Washington’s partial shutdown is now hitting Americans where it hurts most—at the airport security line—after 50,000 TSA officers were ordered to keep working without pay.
Quick Take
- Major airline and cargo CEOs urged Congress to end the 29-day partial shutdown and fully fund the Department of Homeland Security.
- About 50,000 TSA officers are working unpaid, with TSA reporting more than 300 quits as disruptions spread.
- Airports have reported multi-hour lines and operational strain during the spring break travel peak.
- The CEOs called for a long-term fix so critical aviation personnel are paid during future shutdowns.

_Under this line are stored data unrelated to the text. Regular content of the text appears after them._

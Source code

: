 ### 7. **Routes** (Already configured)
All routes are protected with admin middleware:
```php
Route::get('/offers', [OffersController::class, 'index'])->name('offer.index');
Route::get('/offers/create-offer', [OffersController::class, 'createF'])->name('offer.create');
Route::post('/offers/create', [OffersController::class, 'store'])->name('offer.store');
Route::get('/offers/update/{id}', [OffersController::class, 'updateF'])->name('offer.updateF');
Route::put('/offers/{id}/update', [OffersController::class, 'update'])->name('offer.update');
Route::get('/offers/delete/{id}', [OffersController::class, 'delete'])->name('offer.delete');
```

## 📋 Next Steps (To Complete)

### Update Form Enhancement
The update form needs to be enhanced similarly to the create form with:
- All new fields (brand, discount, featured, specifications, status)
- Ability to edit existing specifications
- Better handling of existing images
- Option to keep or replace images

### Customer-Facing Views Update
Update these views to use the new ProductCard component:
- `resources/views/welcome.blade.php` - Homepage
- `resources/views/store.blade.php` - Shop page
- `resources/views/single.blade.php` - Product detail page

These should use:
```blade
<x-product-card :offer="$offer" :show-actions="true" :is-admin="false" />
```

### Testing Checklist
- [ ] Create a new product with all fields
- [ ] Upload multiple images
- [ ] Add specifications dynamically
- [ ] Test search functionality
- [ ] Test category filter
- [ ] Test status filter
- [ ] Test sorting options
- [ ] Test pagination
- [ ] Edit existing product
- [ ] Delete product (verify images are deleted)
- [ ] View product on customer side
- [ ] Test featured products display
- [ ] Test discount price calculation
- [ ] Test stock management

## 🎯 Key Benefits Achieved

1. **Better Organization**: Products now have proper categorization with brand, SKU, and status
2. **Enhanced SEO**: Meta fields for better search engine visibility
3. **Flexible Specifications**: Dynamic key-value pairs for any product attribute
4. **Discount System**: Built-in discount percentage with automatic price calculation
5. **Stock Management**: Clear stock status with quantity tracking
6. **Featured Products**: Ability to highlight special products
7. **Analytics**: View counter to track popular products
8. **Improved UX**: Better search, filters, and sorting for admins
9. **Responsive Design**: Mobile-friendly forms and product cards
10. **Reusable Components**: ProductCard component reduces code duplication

Airline CEOs escalate pressure as shutdown squeezes TSA staffing
Airline leaders from American, United, Delta, Southwest, JetBlue, and Alaska—joined by cargo giants FedEx, UPS, and Atlas Air—sent Congress an open letter on March 15, 2026, demanding an immediate end to the partial government shutdown and passage of funding for Homeland Security. The letter framed air travel as a recurring “political football,” arguing that travelers and frontline workers are absorbing the consequences of Washington’s standoff as spring break demand surges.

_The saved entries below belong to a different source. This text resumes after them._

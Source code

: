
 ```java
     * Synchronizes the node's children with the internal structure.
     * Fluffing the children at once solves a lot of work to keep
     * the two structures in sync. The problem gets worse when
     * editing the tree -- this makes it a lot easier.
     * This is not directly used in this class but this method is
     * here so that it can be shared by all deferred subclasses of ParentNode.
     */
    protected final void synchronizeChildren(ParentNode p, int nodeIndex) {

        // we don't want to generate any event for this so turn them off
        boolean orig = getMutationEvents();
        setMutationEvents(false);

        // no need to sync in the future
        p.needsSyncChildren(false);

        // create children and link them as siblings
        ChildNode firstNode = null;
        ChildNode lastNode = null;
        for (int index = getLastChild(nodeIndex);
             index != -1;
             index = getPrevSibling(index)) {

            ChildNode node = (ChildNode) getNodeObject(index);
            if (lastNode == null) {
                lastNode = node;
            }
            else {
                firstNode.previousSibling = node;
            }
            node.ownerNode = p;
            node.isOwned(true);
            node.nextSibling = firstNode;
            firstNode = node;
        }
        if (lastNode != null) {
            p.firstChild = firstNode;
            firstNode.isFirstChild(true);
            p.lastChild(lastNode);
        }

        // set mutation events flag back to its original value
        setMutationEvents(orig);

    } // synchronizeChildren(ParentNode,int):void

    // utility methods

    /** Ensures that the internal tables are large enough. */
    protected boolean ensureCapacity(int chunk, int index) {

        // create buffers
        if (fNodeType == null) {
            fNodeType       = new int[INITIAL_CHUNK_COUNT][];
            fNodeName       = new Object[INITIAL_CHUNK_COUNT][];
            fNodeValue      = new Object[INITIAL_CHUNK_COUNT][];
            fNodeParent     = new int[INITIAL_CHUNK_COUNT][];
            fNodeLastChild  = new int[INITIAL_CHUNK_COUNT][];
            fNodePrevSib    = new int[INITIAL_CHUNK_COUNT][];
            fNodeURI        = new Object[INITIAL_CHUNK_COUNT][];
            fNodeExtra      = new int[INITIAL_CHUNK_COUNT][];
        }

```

The operational problem is straightforward: when a large share of the TSA workforce is forced to work without pay, staffing predictably degrades. Roughly 50,000 TSA officers working unpaid and noted TSA’s confirmation that more than 300 officers quit in the past week. That wave of departures and call-outs has translated into longer security waits, closed checkpoints in some locations, and a growing risk of missed flights and cascading delays across the system.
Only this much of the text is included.